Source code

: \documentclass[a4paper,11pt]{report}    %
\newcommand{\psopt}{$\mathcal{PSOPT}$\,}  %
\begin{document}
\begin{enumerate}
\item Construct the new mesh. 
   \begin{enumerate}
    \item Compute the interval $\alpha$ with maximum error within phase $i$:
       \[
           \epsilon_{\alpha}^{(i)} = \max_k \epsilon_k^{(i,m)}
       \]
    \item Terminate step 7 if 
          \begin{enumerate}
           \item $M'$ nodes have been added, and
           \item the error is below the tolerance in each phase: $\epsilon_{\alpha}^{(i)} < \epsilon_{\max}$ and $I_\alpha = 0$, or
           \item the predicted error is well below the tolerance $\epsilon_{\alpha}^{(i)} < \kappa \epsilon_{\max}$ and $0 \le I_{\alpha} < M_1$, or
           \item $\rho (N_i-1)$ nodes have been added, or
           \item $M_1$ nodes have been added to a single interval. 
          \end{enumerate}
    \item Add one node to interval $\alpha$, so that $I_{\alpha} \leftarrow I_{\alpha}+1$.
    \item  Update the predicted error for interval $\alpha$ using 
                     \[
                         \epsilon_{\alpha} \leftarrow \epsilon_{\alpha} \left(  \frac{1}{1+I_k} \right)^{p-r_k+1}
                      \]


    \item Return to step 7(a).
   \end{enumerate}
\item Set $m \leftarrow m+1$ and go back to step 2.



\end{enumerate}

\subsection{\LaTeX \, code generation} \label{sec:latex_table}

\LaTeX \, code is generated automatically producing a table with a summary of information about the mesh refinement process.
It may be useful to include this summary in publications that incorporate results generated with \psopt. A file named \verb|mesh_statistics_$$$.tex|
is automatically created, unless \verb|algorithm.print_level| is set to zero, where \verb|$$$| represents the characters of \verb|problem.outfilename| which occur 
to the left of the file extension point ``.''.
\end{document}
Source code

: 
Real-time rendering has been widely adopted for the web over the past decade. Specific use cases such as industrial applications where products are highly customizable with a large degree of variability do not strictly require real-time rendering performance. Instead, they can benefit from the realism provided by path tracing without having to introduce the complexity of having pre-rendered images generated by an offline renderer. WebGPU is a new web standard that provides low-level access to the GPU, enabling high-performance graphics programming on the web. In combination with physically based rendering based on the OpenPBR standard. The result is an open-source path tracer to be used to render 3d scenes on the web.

········

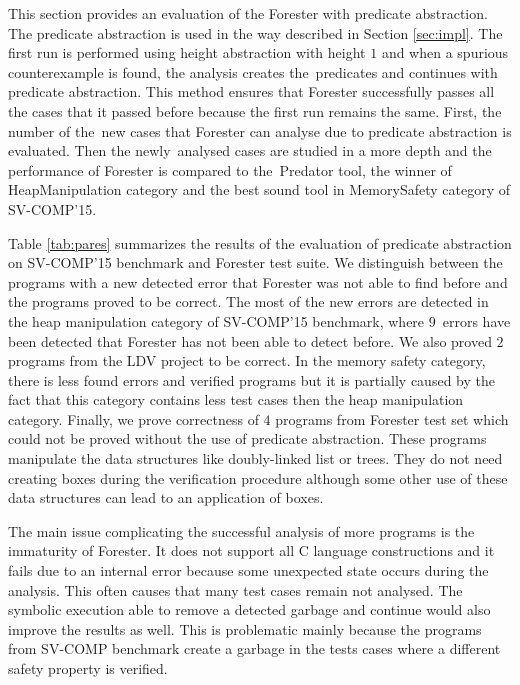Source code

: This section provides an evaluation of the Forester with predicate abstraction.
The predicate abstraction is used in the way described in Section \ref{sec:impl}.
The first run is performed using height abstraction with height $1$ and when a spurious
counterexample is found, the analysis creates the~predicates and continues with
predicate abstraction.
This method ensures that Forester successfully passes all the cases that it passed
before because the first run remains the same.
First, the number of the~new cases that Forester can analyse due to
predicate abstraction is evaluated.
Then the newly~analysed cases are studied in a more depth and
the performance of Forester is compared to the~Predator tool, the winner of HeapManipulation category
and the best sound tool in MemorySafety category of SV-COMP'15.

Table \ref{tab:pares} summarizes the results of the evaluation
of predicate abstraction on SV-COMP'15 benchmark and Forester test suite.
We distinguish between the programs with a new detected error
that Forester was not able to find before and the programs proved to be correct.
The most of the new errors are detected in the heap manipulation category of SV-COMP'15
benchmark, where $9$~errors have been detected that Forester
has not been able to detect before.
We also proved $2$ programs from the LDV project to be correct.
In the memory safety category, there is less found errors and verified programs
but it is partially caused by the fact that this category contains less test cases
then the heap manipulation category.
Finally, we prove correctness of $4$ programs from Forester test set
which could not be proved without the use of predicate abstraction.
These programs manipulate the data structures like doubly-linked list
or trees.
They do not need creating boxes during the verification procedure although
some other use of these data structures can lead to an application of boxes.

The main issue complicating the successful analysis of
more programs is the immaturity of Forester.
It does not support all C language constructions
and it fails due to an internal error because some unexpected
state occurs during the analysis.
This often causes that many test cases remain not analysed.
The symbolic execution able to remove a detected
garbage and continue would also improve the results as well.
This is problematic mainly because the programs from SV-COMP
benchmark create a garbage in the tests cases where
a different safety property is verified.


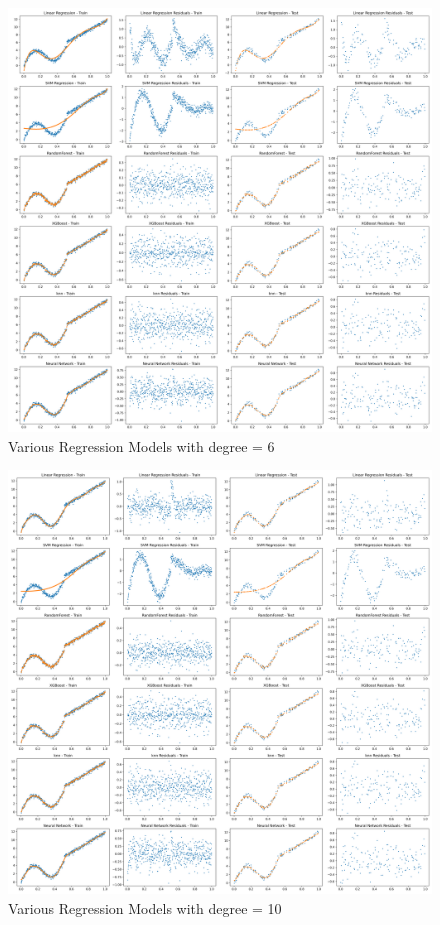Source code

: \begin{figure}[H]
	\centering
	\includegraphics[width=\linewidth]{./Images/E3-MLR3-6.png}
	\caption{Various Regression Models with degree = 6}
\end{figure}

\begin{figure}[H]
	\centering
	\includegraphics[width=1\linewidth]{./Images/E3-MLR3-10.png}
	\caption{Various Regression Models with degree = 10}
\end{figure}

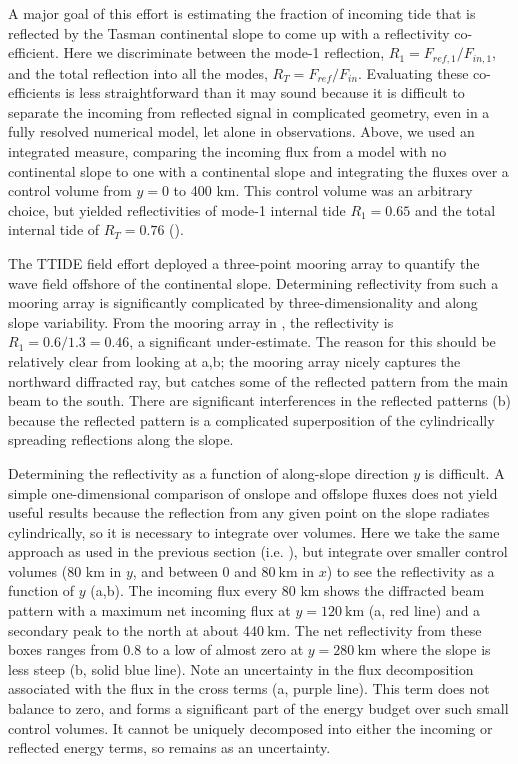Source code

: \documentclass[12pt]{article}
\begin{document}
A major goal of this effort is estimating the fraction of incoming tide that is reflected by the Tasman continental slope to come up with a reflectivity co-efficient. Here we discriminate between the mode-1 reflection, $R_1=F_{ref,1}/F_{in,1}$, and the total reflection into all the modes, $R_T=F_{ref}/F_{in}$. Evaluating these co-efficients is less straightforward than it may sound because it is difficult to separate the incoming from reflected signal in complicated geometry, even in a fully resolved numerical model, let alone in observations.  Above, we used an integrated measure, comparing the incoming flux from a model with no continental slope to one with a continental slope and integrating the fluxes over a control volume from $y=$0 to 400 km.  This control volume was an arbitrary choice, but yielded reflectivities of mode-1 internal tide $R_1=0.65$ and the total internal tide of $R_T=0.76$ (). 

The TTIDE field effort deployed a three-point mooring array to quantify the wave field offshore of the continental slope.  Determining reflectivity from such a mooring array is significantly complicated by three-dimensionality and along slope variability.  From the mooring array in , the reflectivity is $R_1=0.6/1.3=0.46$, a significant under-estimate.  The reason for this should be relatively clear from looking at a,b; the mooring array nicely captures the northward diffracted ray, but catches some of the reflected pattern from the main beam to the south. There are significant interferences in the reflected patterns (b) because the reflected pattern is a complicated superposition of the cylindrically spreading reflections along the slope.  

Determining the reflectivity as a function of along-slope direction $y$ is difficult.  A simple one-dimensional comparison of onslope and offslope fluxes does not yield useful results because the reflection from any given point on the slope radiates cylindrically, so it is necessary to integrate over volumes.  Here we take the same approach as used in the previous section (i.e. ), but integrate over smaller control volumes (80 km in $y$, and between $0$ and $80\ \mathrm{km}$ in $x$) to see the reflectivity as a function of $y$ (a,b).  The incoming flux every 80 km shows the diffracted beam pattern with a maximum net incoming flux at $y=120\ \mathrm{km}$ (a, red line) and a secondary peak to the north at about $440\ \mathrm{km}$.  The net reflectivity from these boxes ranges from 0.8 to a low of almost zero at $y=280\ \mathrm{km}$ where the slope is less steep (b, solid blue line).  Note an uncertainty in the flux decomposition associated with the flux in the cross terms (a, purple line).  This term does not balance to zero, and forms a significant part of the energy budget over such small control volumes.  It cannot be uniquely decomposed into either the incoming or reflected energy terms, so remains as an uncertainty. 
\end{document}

········

Problem to solve — Every line that holds the string "enumerate" must be copied from the records above.

Response area —
\begin{enumerate}
   \begin{enumerate}
          \begin{enumerate}
          \end{enumerate}
   \end{enumerate}
\end{enumerate}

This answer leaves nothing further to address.